Python's timedelta: can't I just get in whatever time unit I want the value of the entire difference?

本小妞迷上赌 提交于 2019-12-30 16:52:14

问题


I am trying to have some clever dates since a post has been made on my site ("seconds since, hours since, weeks since, etc..") and I'm using datetime.timedelta difference between utcnow and utc dated stored in the database for a post.

Looks like, according to the docs, I have to use the days attribute AND the seconds attribute, to get the fancy date strings I want.

Can't I just get in whatever time unit I want the value of the entire difference? Am I missing something?
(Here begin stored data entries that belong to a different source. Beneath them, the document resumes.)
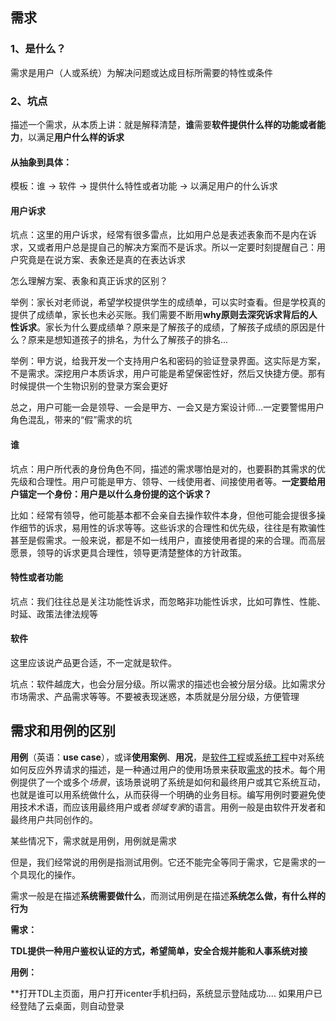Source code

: ## 需求

### 1、是什么？

 需求是用户（人或系统）为解决问题或达成目标所需要的特性或条件

### 2、坑点

描述一个需求，从本质上讲：就是解释清楚，**谁**需要**软件提供什么样的功能或者能力**，以满足**用户什么样的诉求**

#### 从抽象到具体：

模板：谁  ->  软件  -> 提供什么特性或者功能  -> 以满足用户的什么诉求

#### 用户诉求

坑点：这里的用户诉求，经常有很多雷点，比如用户总是表述表象而不是内在诉求，又或者用户总是提自己的解决方案而不是诉求。所以一定要时刻提醒自己：用户究竟是在说方案、表象还是真的在表达诉求

怎么理解方案、表象和真正诉求的区别？

举例：家长对老师说，希望学校提供学生的成绩单，可以实时查看。但是学校真的提供了成绩单，家长也未必买账。我们需要不断用**why原则去深究诉求背后的人性诉求**。家长为什么要成绩单？原来是了解孩子的成绩，了解孩子成绩的原因是什么？原来是想知道孩子的排名，为什么了解孩子的排名...

举例：甲方说，给我开发一个支持用户名和密码的验证登录界面。这实际是方案，不是需求。深挖用户本质诉求，用户可能是希望保密性好，然后又快捷方便。那有时候提供一个生物识别的登录方案会更好

总之，用户可能一会是领导、一会是甲方、一会又是方案设计师...一定要警惕用户角色混乱，带来的“假”需求的坑

#### 谁

坑点：用户所代表的身份角色不同，描述的需求哪怕是对的，也要斟酌其需求的优先级和合理性。用户可能是甲方、领导、一线使用者、间接使用者等。**一定要给用户锚定一个身份：用户是以什么身份提的这个诉求？** 

比如：经常有领导，他可能基本都不会亲自去操作软件本身，但他可能会提很多操作细节的诉求，易用性的诉求等等。这些诉求的合理性和优先级，往往是有欺骗性甚至是假需求。一般来说，都是不如一线用户，直接使用者提的来的合理。而高层愿景，领导的诉求更具合理性，领导更清楚整体的方针政策。



#### 特性或者功能

坑点：我们往往总是关注功能性诉求，而忽略非功能性诉求，比如可靠性、性能、时延、政策法律法规等

#### 软件

这里应该说产品更合适，不一定就是软件。

坑点：软件越庞大，也会分层分级。所以需求的描述也会被分层分级。比如需求分市场需求、产品需求等等。不要被表现迷惑，本质就是分层分级，方便管理

## 需求和用例的区别

**用例**（英语：**use case**），或译**使用案例**、**用况**，是[软件工程](https://zh.wikipedia.org/wiki/软件工程)或[系统工程](https://zh.wikipedia.org/wiki/系统工程)中对系统如何反应外界请求的描述，是一种通过用户的使用场景来获取[需求](https://zh.wikipedia.org/wiki/需求分析)的技术。每个用例提供了一个或多个*场景*，该场景说明了系统是如何和最终用户或其它系统互动，也就是谁可以用系统做什么，从而获得一个明确的业务目标。编写用例时要避免使用技术术语，而应该用最终用户或者*领域专家*的语言。用例一般是由软件开发者和最终用户共同创作的。

某些情况下，需求就是用例，用例就是需求

但是，我们经常说的用例是指测试用例。它还不能完全等同于需求，它是需求的一个具现化的操作。

需求一般是在描述**系统需要做什么**，而测试用例是在描述**系统怎么做，有什么样的行为**



**需求：**

   **TDL提供一种用户鉴权认证的方式，希望简单，安全合规并能和人事系统对接**

**用例：**

   **打开TDL主页面，用户打开icenter手机扫码，系统显示登陆成功.... 如果用户已经登陆了云桌面，则自动登录
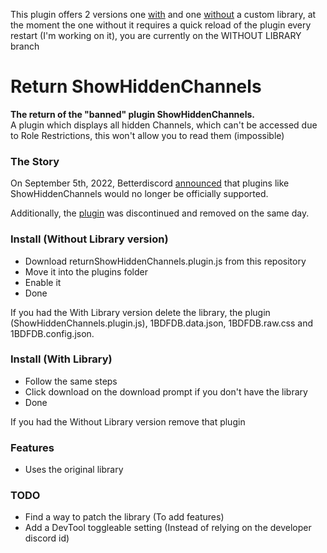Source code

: This plugin offers 2 versions one [with](https://github.com/JustOptimize/return-ShowHiddenChannels/tree/With-Library) and one [without](https://github.com/JustOptimize/return-ShowHiddenChannels) a custom library, at the moment the one without it requires a quick reload of the plugin every restart (I'm working on it), you are currently on the WITHOUT LIBRARY branch

# Return ShowHiddenChannels
<p align="left">
    <b>The return of the "banned" plugin ShowHiddenChannels.</b><br>
    A plugin which displays all hidden Channels, which can't be accessed due to Role Restrictions, this won't allow you to read them (impossible)
</p>

### The Story

On September 5th, 2022, Betterdiscord [announced](https://discord.com/channels/86004744966914048/178208945410801665/1016268576283426866) that plugins like ShowHiddenChannels would no longer be officially supported.

Additionally, the [plugin](https://github.com/mwittrien/BetterDiscordAddons/tree/master/Plugins/ShowHiddenChannels) was discontinued and removed on the same day.

### Install (Without Library version)
- Download returnShowHiddenChannels.plugin.js from this repository
- Move it into the plugins folder
- Enable it
- Done

If you had the With Library version delete the library, the plugin (ShowHiddenChannels.plugin.js), 1BDFDB.data.json, 1BDFDB.raw.css and 1BDFDB.config.json.

### Install (With Library)
- Follow the same steps
- Click download on the download prompt if you don't have the library
- Done

If you had the Without Library version remove that plugin

### Features

- Uses the original library

### TODO

- Find a way to patch the library (To add features)
- Add a DevTool toggleable setting (Instead of relying on the developer discord id)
It would be perfect if I could just get the entire difference in seconds.


回答1:


It seems that Python 2.7 has introduced a total_seconds() method, which is what you were looking for, I believe!




回答2:


You can compute the difference in seconds.
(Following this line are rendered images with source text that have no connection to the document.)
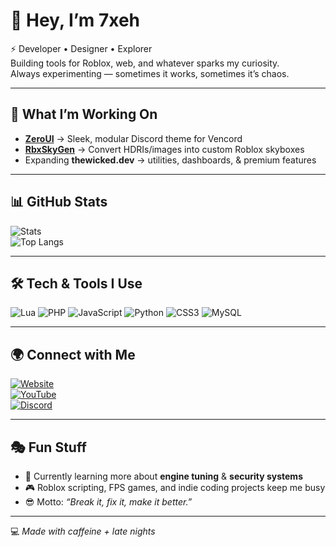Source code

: # 👋 Hey, I’m 7xeh

⚡ Developer • Designer • Explorer  
Building tools for Roblox, web, and whatever sparks my curiosity.  
Always experimenting — sometimes it works, sometimes it’s chaos.  

---

## 🚀 What I’m Working On
- **[ZeroUI](https://github.com/7xeh/ZeroUI)** → Sleek, modular Discord theme for Vencord
- **[RbxSkyGen](https://github.com/7xeh/RbxSkyGen)** → Convert HDRIs/images into custom Roblox skyboxes
- Expanding **thewicked.dev** → utilities, dashboards, & premium features

---

## 📊 GitHub Stats
![Stats](https://github-readme-stats.vercel.app/api?username=7xeh&show_icons=true&theme=radical)  
![Top Langs](https://github-readme-stats.vercel.app/api/top-langs/?username=7xeh&layout=compact&theme=radical)

---

## 🛠️ Tech & Tools I Use
![Lua](https://img.shields.io/badge/Lua-2C2D72?style=for-the-badge&logo=lua&logoColor=white)
![PHP](https://img.shields.io/badge/PHP-777BB4?style=for-the-badge&logo=php&logoColor=white)
![JavaScript](https://img.shields.io/badge/JavaScript-323330?style=for-the-badge&logo=javascript&logoColor=F7DF1E)
![Python](https://img.shields.io/badge/Python-14354C?style=for-the-badge&logo=python&logoColor=yellow)
![CSS3](https://img.shields.io/badge/CSS3-1572B6?style=for-the-badge&logo=css3&logoColor=white)
![MySQL](https://img.shields.io/badge/MySQL-005C84?style=for-the-badge&logo=mysql&logoColor=white)

---

## 🌍 Connect with Me
[![Website](https://img.shields.io/badge/Website-thewicked.dev-red?style=for-the-badge)](https://thewicked.dev)  
[![YouTube](https://img.shields.io/badge/YouTube-7xeh-red?style=for-the-badge&logo=youtube)](https://youtube.com/@7xeh)  
[![Discord](https://img.shields.io/badge/Discord-ZeroUI-%235865F2?style=for-the-badge&logo=discord&logoColor=white)](https://discord.gg/)  

---

## 🎭 Fun Stuff
- 🌱 Currently learning more about **engine tuning** & **security systems**
- 🎮 Roblox scripting, FPS games, and indie coding projects keep me busy
- 😎 Motto: *“Break it, fix it, make it better.”*

---

💻 *Made with caffeine + late nights*
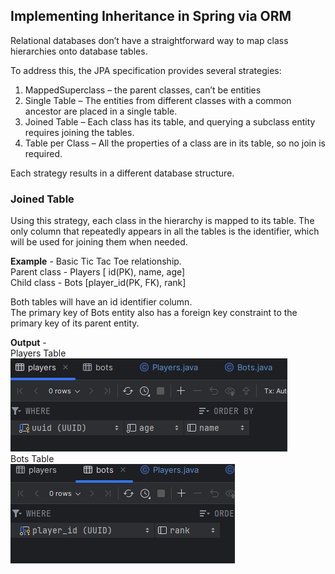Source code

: ## Implementing Inheritance in Spring via ORM
Relational databases don’t have a straightforward way to map class hierarchies onto database tables.

To address this, the JPA specification provides several strategies:

1. MappedSuperclass – the parent classes, can’t be entities
2. Single Table – The entities from different classes with a common ancestor are placed in a single table.
3. Joined Table – Each class has its table, and querying a subclass entity requires joining the tables.
4. Table per Class – All the properties of a class are in its table, so no join is required.

Each strategy results in a different database structure.

### Joined Table
Using this strategy, each class in the hierarchy is mapped to its table. 
The only column that repeatedly appears in all the tables is the identifier,
which will be used for joining them when needed.

<b>Example</b> - Basic Tic Tac Toe relationship.
<br>Parent class - Players [ id(PK), name, age]
<br>Child class - Bots [player_id(PK, FK), rank]

Both tables will have an id identifier column.
<br> The primary key of Bots entity also has a foreign key constraint to the primary key of its parent entity.

<b>Output</b> - 
<br>Players Table
<br>
![Players table](players.png)
<br>Bots Table
<br>
![Bots table](bots.png)
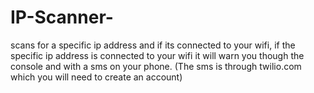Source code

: # IP-Scanner-
scans for a specific ip address and if its connected to your wifi, if the specific ip address is connected to your wifi it will warn you though the console and with a sms on your phone. (The sms is through twilio.com which you will need to create an account)
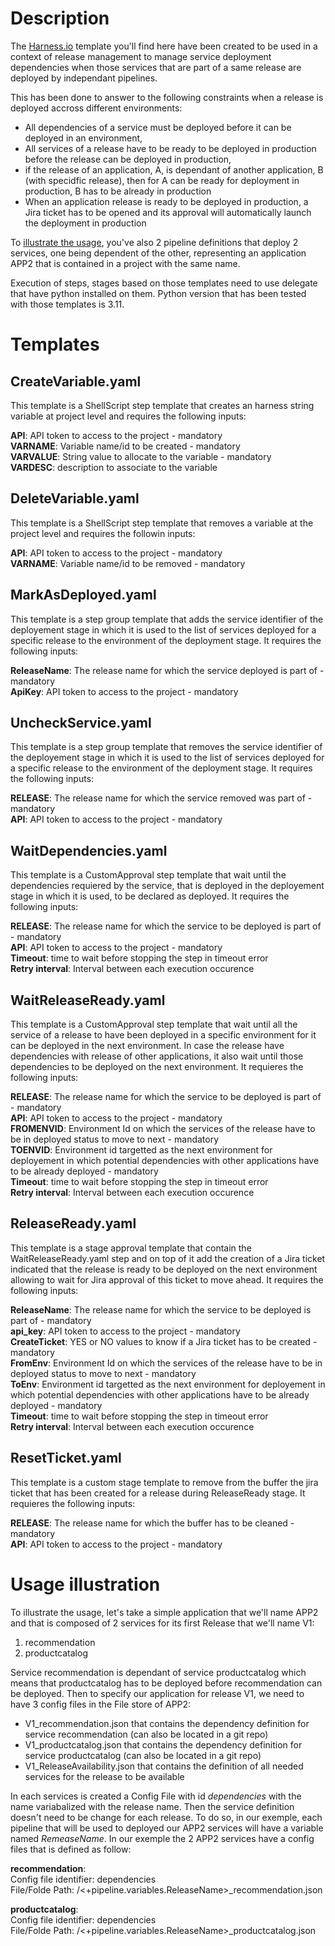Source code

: # Description

The [Harness.io](https://www.harness.io/products/continuous-delivery "World's Most Advanced CD Platform") template you'll find here have been created to be used in a context of release management to manage service deployment dependencies when those services that are part of a same release are deployed by independant pipelines.  

This has been done to answer to the following constraints when a release is deployed accross different environments:
- All dependencies of a service must be deployed before it can be deployed in an environment,
- All services of a release have to be ready to be deployed in production before the release can be deployed in production,
- if the release of an application, A, is dependant of another application, B (with specidfic release), then for A can be ready for deployment in production, B has to be already in production
- When an application release is ready to be deployed in production, a Jira ticket has to be opened and its approval will automatically launch the deployment in production

To [illustrate the usage](#usage-illustration), you've also 2 pipeline definitions that deploy 2 services, one being dependent of the other, representing an application APP2 that is contained in a project with the same name.

Execution of steps, stages based on those templates need to use delegate that have python installed on them. Python version that has been tested with those templates is 3.11.

# Templates

## CreateVariable.yaml

This template is a ShellScript step template that creates an harness string variable at project level and requires the following inputs:  

**API**: API token to access to the project - mandatory  
**VARNAME**: Variable name/id to be created - mandatory  
**VARVALUE**: String value to allocate to the variable - mandatory  
**VARDESC**: description to associate to the variable  


## DeleteVariable.yaml

This template is a ShellScript step template that removes a variable at the project level and requires the followin inputs:  

**API**: API token to access to the project - mandatory  
**VARNAME**: Variable name/id to be removed - mandatory  

## MarkAsDeployed.yaml

This template is a step group template that adds the service identifier of the deployement stage in which it is used to the list of services deployed for a specific release to the environment of the deployment stage. It requires the following inputs:  

**ReleaseName**: The release name for which the service deployed is part of - mandatory  
**ApiKey**: API token to access to the project - mandatory  

## UncheckService.yaml

This template is a step group template that removes the service identifier of the deployement stage in which it is used to the list of services deployed for a specific release to the environment of the deployment stage. It requires the following inputs:  

**RELEASE**: The release name for which the service removed was part of - mandatory  
**API**: API token to access to the project - mandatory  

## WaitDependencies.yaml

This template is a CustomApproval step template that wait until the dependencies requiered by the service, that is deployed in the deployement stage in which it is used, to be declared as deployed. It requires the following inputs:  

**RELEASE**: The release name for which the service to be deployed is part of - mandatory  
**API**: API token to access to the project - mandatory  
**Timeout**: time to wait before stopping the step in timeout error  
**Retry interval**: Interval between each execution occurence  

## WaitReleaseReady.yaml

This template is a CustomApproval step template that wait until all the service of a release to have been deployed in a specific environment for it can be deployed in the next environment. In case the release have dependencies with release of other applications, it also wait until those dependencies to be deployed on the next environment. It requieres the following inputs:

**RELEASE**: The release name for which the service to be deployed is part of - mandatory  
**API**: API token to access to the project - mandatory  
**FROMENVID**: Environment Id on which the services of the release have to be in deployed status to move to next - mandatory  
**TOENVID**: Environment id targetted as the next environment for deployement in which potential dependencies with other applications have to be already deployed - mandatory  
**Timeout**: time to wait before stopping the step in timeout error  
**Retry interval**: Interval between each execution occurence  

## ReleaseReady.yaml

This template is a stage approval template that contain the WaitReleaseReady.yaml step and on top of it add the creation of a Jira ticket indicated that the release is ready to be deployed on the next environment allowing to wait for Jira approval of this ticket to move ahead. It requires the following inputs:

**ReleaseName**: The release name for which the service to be deployed is part of - mandatory  
**api_key**: API token to access to the project - mandatory  
**CreateTicket**: YES or NO values to know if a Jira ticket has to be created - mandatory  
**FromEnv**: Environment Id on which the services of the release have to be in deployed status to move to next - mandatory  
**ToEnv**: Environment id targetted as the next environment for deployement in which potential dependencies with other applications have to be already deployed - mandatory  
**Timeout**: time to wait before stopping the step in timeout error  
**Retry interval**: Interval between each execution occurence  

## ResetTicket.yaml

This template is a custom stage template to remove from the buffer the jira ticket that has been created for a release during ReleaseReady stage. It requieres the following inputs:  

**RELEASE**: The release name for which the buffer has to be cleaned - mandatory  
**API**: API token to access to the project - mandatory  

# Usage illustration

To illustrate the usage, let's take a simple application that we'll name APP2 and that is composed of 2 services for its first Release that we'll name V1:  
1. recommendation  
2. productcatalog  

Service recommendation is dependant of service productcatalog which means that productcatalog has to be deployed before recommendation can be deployed. Then to specify our application for release V1, we need to have 3 config files in the File store of APP2:  
- V1_recommendation.json that contains the dependency definition for service recommendation (can also be located in a git repo)
- V1_productcatalog.json that contains the dependency definition for service productcatalog (can also be located in a git repo)
- V1_ReleaseAvailability.json that contains the definition of all needed services for the release to be available

In each services is created a Config File with id *dependencies* with the name variabalized with the release name. Then the service definition doesn't need to be change for each release. To do so, in our exemple, each pipeline that will be used to deployed our APP2 services will have a variable named *RemeaseName*. In our exemple the 2 APP2 services have a config files that is defined as follow:  

**recommendation**:  
  Config file identifier: dependencies  
  File/Folde Path: /<+pipeline.variables.ReleaseName>_recommendation.json  

**productcatalog**:  
  Config file identifier: dependencies  
  File/Folde Path: /<+pipeline.variables.ReleaseName>_productcatalog.json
total_seconds = delta.days * 86400 + delta.seconds

No, you're no "missing something". It doesn't provide deltas in seconds.




回答3:


It would be perfect if I could just get the entire difference in seconds.
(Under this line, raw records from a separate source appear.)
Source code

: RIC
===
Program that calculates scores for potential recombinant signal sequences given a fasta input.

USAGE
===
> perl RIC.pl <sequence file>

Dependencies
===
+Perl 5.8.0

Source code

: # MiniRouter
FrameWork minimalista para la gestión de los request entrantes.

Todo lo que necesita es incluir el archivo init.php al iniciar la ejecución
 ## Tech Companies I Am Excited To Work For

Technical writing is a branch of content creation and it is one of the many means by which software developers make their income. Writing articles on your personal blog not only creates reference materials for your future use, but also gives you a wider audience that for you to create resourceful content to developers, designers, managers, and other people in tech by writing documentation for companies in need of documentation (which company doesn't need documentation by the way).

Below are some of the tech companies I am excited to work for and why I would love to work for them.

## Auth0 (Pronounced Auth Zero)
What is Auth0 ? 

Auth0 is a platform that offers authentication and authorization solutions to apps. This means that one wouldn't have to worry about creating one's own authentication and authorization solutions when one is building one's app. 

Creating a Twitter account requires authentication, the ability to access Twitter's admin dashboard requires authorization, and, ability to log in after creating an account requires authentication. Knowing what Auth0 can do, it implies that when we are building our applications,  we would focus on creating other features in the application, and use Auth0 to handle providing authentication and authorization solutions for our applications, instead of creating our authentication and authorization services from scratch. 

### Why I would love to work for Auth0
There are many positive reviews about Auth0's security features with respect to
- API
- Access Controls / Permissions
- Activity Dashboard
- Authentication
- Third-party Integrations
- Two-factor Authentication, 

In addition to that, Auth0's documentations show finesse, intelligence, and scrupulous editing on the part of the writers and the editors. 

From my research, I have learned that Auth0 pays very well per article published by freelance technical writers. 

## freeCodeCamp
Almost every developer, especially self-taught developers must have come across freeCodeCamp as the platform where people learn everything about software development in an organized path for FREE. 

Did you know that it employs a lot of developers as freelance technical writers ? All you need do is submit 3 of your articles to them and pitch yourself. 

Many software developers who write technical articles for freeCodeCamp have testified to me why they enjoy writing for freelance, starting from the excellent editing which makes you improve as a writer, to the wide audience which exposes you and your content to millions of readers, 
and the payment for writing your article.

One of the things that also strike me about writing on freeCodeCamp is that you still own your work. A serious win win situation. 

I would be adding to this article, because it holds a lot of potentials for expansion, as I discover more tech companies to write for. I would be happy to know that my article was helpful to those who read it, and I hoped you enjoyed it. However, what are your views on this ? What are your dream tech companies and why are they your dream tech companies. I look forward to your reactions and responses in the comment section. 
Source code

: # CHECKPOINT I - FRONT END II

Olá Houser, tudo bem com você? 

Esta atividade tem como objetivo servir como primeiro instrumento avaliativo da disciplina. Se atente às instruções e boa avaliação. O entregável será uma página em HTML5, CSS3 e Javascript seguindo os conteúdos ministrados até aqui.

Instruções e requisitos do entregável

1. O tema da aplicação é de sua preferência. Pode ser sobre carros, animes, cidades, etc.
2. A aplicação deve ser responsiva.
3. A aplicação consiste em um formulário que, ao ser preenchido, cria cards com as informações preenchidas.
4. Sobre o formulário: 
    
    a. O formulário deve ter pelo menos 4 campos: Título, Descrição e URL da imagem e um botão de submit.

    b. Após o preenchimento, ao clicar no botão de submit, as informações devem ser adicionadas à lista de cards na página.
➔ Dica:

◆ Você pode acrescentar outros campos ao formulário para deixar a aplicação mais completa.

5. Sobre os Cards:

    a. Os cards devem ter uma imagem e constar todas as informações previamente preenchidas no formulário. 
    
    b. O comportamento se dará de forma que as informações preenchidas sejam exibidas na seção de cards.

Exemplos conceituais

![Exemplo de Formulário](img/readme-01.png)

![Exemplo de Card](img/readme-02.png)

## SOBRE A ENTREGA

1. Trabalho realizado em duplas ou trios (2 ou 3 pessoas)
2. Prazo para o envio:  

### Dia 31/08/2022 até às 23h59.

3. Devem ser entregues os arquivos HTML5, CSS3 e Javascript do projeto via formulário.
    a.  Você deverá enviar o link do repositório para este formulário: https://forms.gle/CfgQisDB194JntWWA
Then plain-old-unix-timestamp as provided by the 'time' module may be more to your taste.

I personally have yet to be convinced by a lot of what's in 'datetime'.




回答4:


Like bobince said, you could use timestamps, like this:

# assuming ts1 and ts2 are the two datetime objects
from time import mktime
mktime(ts1.timetuple()) - mktime(ts2.timetuple())

Although I would think this is even uglier than just calculating the seconds from the timedelta object...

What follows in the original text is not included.